May 29, 2025 12:36 PM ET
  • Enel Chile announced that CEO Giuseppe Turchiarelli will leave on 1 July 2025 to assume a new position at parent company Enel Group; veteran executive Gianluca Palumbo has been tapped as his successor.

Enel Chile’s board of directors has accepted the resignation of chief executive Giuseppe Turchiarelli, clearing the way for a leadership hand-off that will take effect on 1 July 2025. Turchiarelli, who guided the utility through a period of accelerated decarbonisation and balance-sheet repair, is slated to assume a strategic post within Italy-based parent Enel Group.

The outgoing CEO took the reins in March 2024 after four years as chief financial officer. During his 16-month tenure he streamlined legacy thermal assets, pushed forward a 1.9-GW renewable build-out and steered the company’s return to an investment-grade credit profile. Enel Chile said his internal transfer “ensures continuity at group level while recognising the executive’s strong performance in the region.”

Enter Gianluca Palumbo

To fill the vacancy, the board has named Gianluca Palumbo—currently Enel Group’s global head of construction, operations and maintenance at Enel Grids—as the next chief executive and general manager. An electrical engineer who joined the conglomerate in 1996, Palumbo has overseen distribution-network investments across Europe and Latin America and is credited with rolling out advanced-metering infrastructure in Italy.

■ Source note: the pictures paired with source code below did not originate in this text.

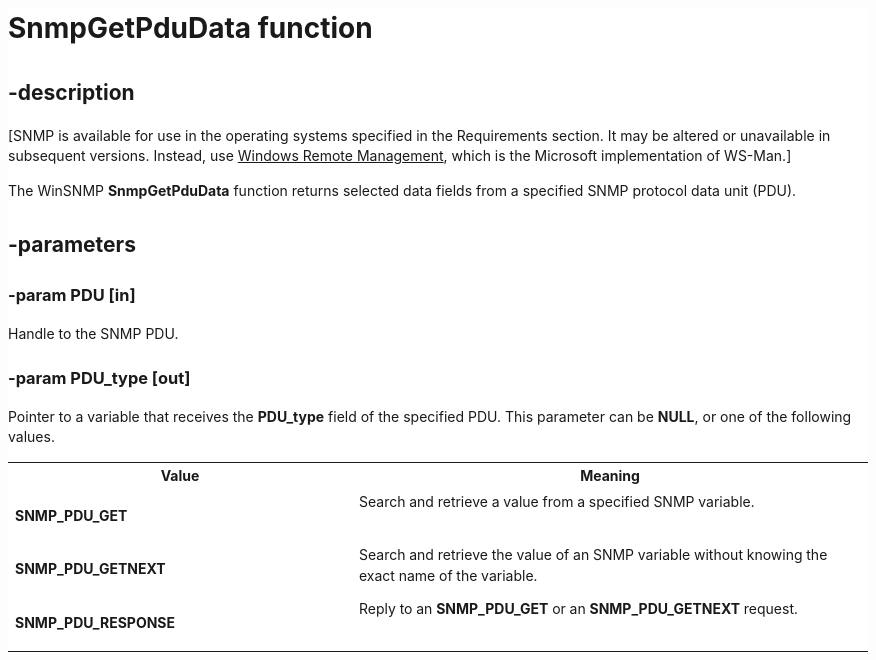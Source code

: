
# SnmpGetPduData function


## -description

<p class="CCE_Message">[SNMP is available for use in the operating systems specified in the Requirements section. It may be altered or unavailable in subsequent versions. Instead, use <a href="https://docs.microsoft.com/windows/desktop/WinRM/portal">Windows Remote Management</a>, which is the Microsoft implementation of WS-Man.]

The WinSNMP 
<b>SnmpGetPduData</b> function returns selected data fields from a specified SNMP protocol data unit (PDU).

## -parameters

### -param PDU [in]

Handle to the SNMP PDU.

### -param PDU_type [out]

Pointer to a variable that receives the <b>PDU_type</b> field of the specified PDU. This parameter can be <b>NULL</b>, or one of the following values. 



<table>
<tr>
<th>Value</th>
<th>Meaning</th>
</tr>
<tr>
<td width="40%"><a id="SNMP_PDU_GET_"></a><a id="snmp_pdu_get_"></a><dl>
<dt><b>SNMP_PDU_GET </b></dt>
</dl>
</td>
<td width="60%">
Search and retrieve a value from a specified SNMP variable.

</td>
</tr>
<tr>
<td width="40%"><a id="SNMP_PDU_GETNEXT_"></a><a id="snmp_pdu_getnext_"></a><dl>
<dt><b>SNMP_PDU_GETNEXT </b></dt>
</dl>
</td>
<td width="60%">
Search and retrieve the value of an SNMP variable without knowing the exact name of the variable.

</td>
</tr>
<tr>
<td width="40%"><a id="SNMP_PDU_RESPONSE_"></a><a id="snmp_pdu_response_"></a><dl>
<dt><b>SNMP_PDU_RESPONSE </b></dt>
</dl>
</td>
<td width="60%">
Reply to an <b>SNMP_PDU_GET</b> or an <b>SNMP_PDU_GETNEXT</b> request.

Industry analysts view his operational background as a signal that Enel Chile will double down on grid modernisation and digitalisation, two pillars of the company’s latest three-year plan. “Palumbo’s deep experience in network resilience gives him the right toolkit for Chile’s push toward an all-electric economy,” notes energy consultant Paula Soto.

Investor context

The change comes as Enel Chile—Chile’s largest listed power utility—works to expand its renewables share to 93 % of installed capacity by 2027 while managing volatile spot-market prices and drought-related hydrology risk. Shares of the company (NYSE: ENIC) were little changed in Santiago trading after the announcement, suggesting investors see the transition as orderly and well telegraphed.

What’s next

Palumbo will present an updated capital-expenditure schedule during the company’s second-quarter earnings call in August. Turchiarelli, meanwhile, will relocate to Rome to join Enel Group’s corporate strategy team, where he is expected to focus on Latin American portfolio optimisation.

With the succession plan set, Enel Chile enters the second half of 2025 with a fresh leadership mandate aimed at accelerating grid upgrades and keeping its decarbonisation targets on track.